Material provided —
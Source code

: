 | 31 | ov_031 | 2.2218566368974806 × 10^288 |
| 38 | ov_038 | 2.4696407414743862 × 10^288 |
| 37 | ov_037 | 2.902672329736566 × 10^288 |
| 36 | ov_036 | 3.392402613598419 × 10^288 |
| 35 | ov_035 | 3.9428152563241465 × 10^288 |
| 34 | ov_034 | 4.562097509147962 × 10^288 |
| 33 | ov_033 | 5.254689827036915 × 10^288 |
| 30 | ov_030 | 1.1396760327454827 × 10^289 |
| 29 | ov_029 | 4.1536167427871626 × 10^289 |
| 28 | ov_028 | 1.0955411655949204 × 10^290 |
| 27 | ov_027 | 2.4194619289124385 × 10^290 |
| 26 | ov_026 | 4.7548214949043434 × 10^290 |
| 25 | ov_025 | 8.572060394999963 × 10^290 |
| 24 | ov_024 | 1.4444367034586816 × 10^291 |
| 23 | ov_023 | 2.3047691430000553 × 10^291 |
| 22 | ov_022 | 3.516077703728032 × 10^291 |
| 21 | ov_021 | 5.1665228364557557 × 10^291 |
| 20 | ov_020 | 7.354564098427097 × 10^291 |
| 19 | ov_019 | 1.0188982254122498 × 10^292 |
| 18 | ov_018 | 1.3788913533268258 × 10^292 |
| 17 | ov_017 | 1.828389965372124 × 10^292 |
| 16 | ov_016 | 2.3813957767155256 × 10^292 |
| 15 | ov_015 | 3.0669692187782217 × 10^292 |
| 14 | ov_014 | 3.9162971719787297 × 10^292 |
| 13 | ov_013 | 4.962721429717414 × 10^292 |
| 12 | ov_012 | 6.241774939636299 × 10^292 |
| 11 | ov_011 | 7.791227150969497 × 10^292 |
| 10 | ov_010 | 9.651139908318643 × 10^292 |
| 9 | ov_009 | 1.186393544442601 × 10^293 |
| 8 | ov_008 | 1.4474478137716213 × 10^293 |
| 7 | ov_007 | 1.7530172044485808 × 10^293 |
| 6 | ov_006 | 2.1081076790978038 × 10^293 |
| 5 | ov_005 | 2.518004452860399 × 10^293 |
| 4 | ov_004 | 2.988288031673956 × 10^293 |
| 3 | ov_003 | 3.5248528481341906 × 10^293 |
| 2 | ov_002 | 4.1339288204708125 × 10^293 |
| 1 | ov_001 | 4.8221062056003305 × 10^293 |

* * *

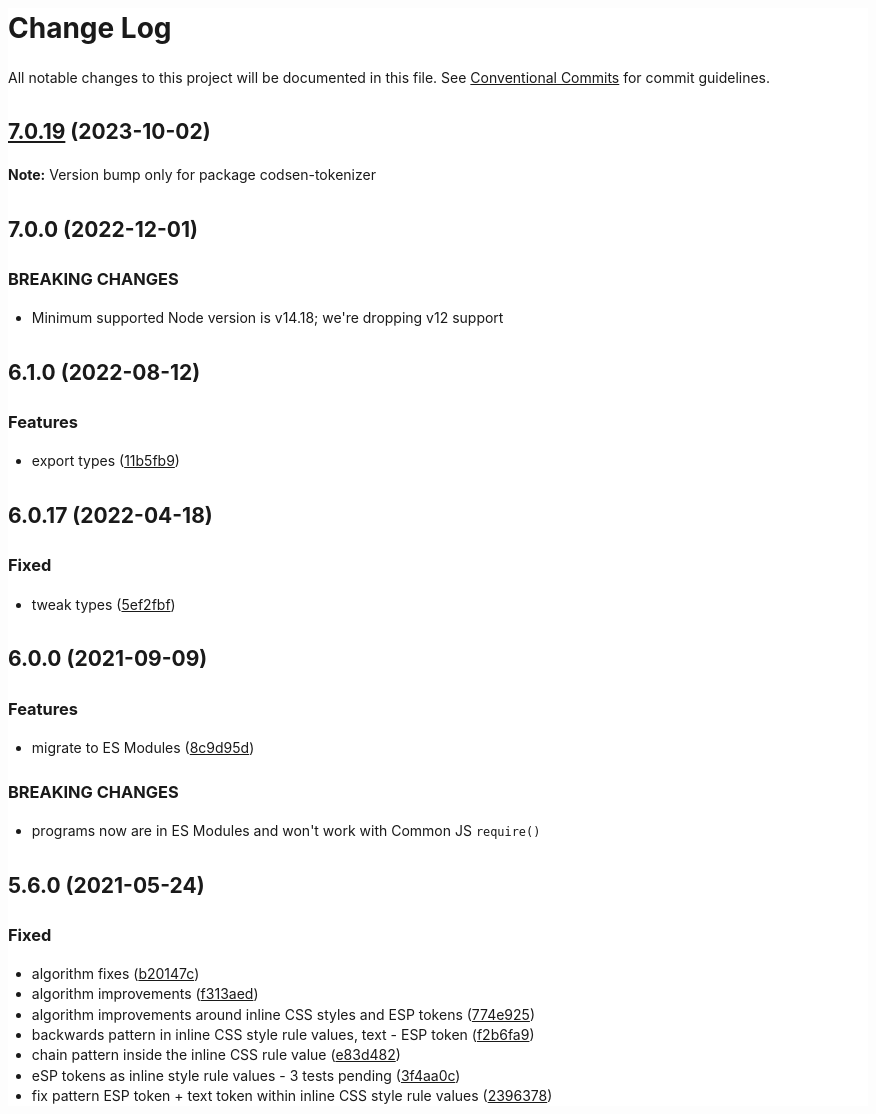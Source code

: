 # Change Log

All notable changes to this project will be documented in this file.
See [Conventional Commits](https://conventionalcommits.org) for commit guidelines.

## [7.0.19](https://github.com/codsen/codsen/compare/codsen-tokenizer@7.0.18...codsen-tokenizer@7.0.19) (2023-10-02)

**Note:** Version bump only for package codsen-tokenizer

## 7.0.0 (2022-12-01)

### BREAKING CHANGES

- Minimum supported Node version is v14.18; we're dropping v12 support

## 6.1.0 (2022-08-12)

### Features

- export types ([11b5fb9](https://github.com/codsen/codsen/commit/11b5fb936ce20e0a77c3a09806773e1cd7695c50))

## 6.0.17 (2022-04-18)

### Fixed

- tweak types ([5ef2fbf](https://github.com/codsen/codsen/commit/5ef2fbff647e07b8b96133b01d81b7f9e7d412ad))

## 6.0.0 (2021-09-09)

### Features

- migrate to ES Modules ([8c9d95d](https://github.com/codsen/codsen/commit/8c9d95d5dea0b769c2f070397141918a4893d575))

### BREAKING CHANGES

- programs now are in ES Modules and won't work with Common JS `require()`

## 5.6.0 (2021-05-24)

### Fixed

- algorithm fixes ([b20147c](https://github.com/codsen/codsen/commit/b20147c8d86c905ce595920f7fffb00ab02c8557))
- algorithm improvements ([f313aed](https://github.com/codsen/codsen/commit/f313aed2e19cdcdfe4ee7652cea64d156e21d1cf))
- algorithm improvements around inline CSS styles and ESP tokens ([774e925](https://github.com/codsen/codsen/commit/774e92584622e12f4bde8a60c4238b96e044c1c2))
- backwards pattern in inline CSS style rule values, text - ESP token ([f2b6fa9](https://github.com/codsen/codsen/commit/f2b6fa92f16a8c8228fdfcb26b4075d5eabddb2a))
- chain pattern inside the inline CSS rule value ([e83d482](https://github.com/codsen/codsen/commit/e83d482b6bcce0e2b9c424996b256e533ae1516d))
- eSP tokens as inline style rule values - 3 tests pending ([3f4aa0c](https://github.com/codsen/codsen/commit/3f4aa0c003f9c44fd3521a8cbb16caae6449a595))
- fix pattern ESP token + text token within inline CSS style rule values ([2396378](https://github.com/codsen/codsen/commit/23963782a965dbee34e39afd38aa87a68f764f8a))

* * *

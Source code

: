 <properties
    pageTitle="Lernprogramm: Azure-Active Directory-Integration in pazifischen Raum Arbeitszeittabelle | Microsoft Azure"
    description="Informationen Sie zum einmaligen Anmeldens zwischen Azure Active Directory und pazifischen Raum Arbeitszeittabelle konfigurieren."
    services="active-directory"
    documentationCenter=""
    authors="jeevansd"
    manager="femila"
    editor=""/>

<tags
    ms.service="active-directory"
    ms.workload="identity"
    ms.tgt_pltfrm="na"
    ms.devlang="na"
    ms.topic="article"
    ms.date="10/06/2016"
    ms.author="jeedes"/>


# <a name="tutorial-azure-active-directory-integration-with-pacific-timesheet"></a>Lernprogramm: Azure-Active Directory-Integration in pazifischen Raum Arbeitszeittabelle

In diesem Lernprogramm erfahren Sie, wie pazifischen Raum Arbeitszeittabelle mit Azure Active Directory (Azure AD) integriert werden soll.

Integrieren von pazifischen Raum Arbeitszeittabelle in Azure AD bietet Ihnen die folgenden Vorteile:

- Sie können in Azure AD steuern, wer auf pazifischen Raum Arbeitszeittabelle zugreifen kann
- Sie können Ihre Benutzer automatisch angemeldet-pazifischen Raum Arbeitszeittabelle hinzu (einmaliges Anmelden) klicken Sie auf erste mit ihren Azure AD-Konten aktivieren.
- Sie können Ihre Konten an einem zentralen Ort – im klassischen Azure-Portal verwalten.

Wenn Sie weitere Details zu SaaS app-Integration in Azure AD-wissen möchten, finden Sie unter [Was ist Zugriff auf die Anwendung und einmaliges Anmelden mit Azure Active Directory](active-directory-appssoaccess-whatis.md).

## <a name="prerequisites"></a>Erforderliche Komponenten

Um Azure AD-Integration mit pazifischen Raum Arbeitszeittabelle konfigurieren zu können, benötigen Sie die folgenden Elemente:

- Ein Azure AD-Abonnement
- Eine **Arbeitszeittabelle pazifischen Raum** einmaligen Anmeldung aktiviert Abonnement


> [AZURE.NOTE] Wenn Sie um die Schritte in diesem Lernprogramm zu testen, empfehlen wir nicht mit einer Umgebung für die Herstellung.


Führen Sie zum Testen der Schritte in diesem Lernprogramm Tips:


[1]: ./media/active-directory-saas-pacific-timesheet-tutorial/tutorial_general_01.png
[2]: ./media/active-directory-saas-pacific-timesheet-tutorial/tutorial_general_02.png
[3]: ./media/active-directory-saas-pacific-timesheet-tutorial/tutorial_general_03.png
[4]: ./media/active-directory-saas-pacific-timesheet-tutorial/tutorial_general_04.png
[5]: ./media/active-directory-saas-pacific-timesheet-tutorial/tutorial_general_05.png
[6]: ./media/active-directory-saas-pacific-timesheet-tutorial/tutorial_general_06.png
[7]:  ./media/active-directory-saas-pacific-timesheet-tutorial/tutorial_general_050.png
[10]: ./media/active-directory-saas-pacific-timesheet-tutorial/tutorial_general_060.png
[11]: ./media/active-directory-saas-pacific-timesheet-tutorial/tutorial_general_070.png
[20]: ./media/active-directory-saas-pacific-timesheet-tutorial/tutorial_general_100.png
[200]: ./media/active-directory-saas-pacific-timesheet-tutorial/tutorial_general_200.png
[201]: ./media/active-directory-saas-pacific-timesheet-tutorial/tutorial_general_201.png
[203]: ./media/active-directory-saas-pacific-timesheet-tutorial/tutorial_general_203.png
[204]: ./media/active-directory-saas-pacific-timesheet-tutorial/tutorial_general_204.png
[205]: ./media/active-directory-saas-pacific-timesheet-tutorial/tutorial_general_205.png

Exercise directions —
Which lines in the material contain the word "rule"? Pull each of them out.

Task output —
- backwards pattern in inline CSS style rule values, text - ESP token ([f2b6fa9](https://github.com/codsen/codsen/commit/f2b6fa92f16a8c8228fdfcb26b4075d5eabddb2a))
- chain pattern inside the inline CSS rule value ([e83d482](https://github.com/codsen/codsen/commit/e83d482b6bcce0e2b9c424996b256e533ae1516d))
- eSP tokens as inline style rule values - 3 tests pending ([3f4aa0c](https://github.com/codsen/codsen/commit/3f4aa0c003f9c44fd3521a8cbb16caae6449a595))
- fix pattern ESP token + text token within inline CSS style rule values ([2396378](https://github.com/codsen/codsen/commit/23963782a965dbee34e39afd38aa87a68f764f8a))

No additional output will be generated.